ISTANBUL: Turkey's main pro-Kurdish Peace and Democracy party has denied reports that jailed Kurdish militant leader Abdullah Ocalan had told his fighters to leave the country without their weapons under a peace plan.

A weapons-free withdrawal by Ocalan's Kurdistan Workers Party would have been seen as a significant step towards ending the conflict.

NO BLOODSHED

Ocalan's supporters have gathered to celebrate his April 4 birthday in southeast Sanliurfa province, where he was born. In a message read out there on Wednesday evening, he appealed for their support for the process, saying he had fulfilled his role.

"I am calling on everyone who says 'I am honourable', whether rich, poor, male, female, young or old, to conform with and develop this (peace) process," he said in a message read out to the crowd in the district of Halfeti.

His supporters set off fireworks and chanted "Long live the leader Apo (Ocalan)" as the message was read out, the Kurdish Firat news agency reported.

"I hope that not a drop of blood will be shed as this process develops. Nobody should harm another. Everyone should participate in this process with love," he said.
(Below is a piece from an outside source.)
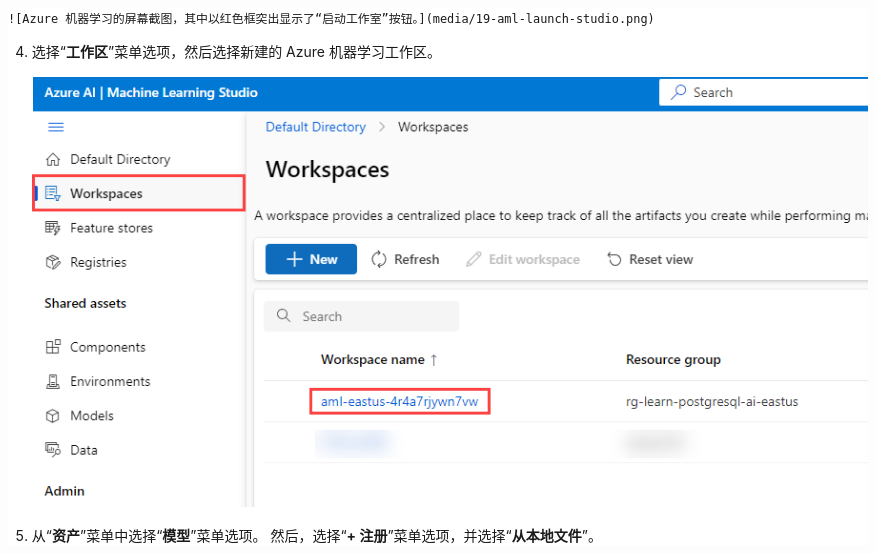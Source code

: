     ![Azure 机器学习的屏幕截图，其中以红色框突出显示了“启动工作室”按钮。](media/19-aml-launch-studio.png)

4. 选择“**工作区**”菜单选项，然后选择新建的 Azure 机器学习工作区。

    ![Azure 机器学习工作室的屏幕截图，其中以红色框突出显示了“工作区”菜单选项和 Azure 机器学习工作区。](media/19-aml-workspace.png)

5. 从“**资产**”菜单中选择“**模型**”菜单选项。 然后，选择“**+ 注册**”菜单选项，并选择“**从本地文件**”。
Later on Thursday, Erdogan will meet the members of a new 63-strong "wise people commission", made up of academics, journalists and performing artists, established by the government to promote the process nationwide.

A deputy from Erdogan's ruling AK Party presented on Wednesday a proposal to form a parliamentary commission to assess the peace process. The withdrawal will be monitored by Turkish intelligence and the Kurdistan regional government.
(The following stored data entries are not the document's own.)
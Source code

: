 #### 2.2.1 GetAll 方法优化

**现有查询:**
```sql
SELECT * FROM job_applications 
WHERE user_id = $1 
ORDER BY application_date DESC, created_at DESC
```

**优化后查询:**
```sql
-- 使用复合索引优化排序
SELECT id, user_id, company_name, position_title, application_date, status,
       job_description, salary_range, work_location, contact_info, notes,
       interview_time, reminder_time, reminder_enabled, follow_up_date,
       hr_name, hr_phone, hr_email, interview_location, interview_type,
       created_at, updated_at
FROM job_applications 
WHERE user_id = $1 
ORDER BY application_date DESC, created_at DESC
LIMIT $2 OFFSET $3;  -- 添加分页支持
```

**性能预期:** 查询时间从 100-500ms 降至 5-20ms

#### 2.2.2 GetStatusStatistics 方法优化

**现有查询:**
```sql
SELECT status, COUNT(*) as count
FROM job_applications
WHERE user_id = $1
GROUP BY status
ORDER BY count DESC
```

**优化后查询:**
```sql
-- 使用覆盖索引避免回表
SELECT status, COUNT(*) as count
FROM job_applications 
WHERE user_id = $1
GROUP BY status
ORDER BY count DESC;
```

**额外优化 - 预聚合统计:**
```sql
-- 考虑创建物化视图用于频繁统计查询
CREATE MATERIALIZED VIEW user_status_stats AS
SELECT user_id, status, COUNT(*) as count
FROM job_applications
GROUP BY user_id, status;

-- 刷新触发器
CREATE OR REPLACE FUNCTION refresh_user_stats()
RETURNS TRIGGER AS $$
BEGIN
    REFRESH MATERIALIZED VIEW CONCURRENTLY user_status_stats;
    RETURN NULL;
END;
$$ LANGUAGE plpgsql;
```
The PKK, designated a terrorist group by Turkey, the United States and European Union, launched its insurgency with the aim of carving out an independent state in mainly Kurdish southeast Turkey, but later moderated its goal to autonomy.

Pro-Kurdish politicians are focused on expanding minority rights and stronger local government for the Kurds, who make up about 20 percent of Turkey's population of 75 million people. (Additional reporting by Gulsen Solaker and Jonathon Burch in Ankara; Editing by Nick Tattersall and Alistair Lyon)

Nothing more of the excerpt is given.